To do »
Show me each line of the listing below where the word "seleção" appears.

[Opening Source records section]

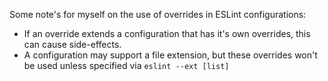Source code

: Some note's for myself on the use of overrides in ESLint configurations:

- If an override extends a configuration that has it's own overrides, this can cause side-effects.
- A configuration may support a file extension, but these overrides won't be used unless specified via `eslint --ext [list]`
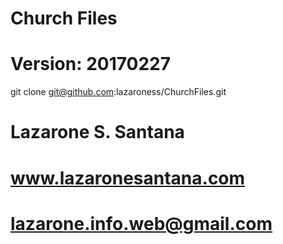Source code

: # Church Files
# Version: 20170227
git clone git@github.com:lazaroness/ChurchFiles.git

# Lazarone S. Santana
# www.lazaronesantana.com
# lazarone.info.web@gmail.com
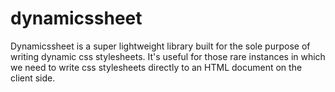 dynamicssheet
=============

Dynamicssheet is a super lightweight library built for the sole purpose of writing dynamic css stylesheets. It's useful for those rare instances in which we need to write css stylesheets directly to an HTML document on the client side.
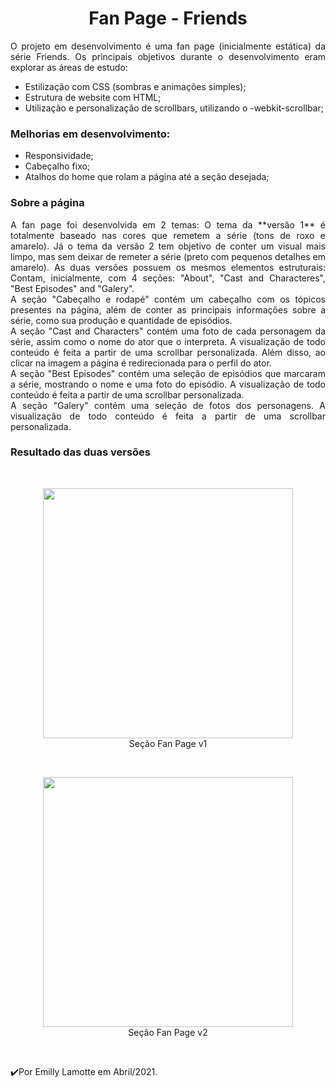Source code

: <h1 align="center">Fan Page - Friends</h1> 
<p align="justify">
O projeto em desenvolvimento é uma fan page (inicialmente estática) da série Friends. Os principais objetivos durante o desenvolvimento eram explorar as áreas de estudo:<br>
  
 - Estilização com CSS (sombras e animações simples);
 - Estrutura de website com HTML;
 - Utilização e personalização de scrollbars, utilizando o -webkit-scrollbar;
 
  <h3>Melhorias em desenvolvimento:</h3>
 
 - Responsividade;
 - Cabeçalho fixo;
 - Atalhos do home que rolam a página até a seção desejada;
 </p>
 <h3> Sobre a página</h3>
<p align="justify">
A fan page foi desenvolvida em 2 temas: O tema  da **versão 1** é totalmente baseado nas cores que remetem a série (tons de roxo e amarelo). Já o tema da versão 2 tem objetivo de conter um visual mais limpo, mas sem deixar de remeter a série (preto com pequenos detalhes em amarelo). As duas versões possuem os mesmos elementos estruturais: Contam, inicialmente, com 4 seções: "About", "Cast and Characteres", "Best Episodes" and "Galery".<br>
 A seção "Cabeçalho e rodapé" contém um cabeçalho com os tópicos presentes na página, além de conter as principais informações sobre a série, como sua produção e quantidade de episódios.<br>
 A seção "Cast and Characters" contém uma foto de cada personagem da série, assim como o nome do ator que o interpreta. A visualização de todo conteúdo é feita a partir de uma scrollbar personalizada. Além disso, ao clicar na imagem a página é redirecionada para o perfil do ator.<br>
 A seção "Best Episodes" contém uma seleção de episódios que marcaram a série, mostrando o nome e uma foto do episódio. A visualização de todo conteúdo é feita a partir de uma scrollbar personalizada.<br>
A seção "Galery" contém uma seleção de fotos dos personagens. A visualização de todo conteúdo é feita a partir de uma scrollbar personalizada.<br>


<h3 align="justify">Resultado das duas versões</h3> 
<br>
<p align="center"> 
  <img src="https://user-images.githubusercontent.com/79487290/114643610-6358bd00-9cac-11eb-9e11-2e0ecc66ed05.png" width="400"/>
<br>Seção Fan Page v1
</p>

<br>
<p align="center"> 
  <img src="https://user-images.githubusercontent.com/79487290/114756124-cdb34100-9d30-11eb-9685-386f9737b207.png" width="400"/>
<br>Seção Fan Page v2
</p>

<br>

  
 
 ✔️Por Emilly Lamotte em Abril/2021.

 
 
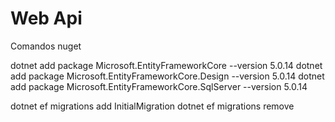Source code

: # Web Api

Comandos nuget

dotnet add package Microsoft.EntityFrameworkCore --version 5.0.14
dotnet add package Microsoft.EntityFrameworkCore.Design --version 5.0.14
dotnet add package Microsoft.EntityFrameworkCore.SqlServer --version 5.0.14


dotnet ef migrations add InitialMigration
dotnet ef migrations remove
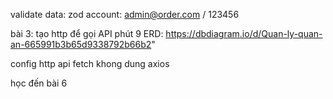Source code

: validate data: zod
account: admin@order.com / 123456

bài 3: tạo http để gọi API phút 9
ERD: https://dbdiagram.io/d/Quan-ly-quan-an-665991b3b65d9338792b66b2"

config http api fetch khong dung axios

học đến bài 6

[Closing Source records section]

Solution for this problem »
 A seção "Best Episodes" contém uma seleção de episódios que marcaram a série, mostrando o nome e uma foto do episódio. A visualização de todo conteúdo é feita a partir de uma scrollbar personalizada.<br>
A seção "Galery" contém uma seleção de fotos dos personagens. A visualização de todo conteúdo é feita a partir de uma scrollbar personalizada.<br>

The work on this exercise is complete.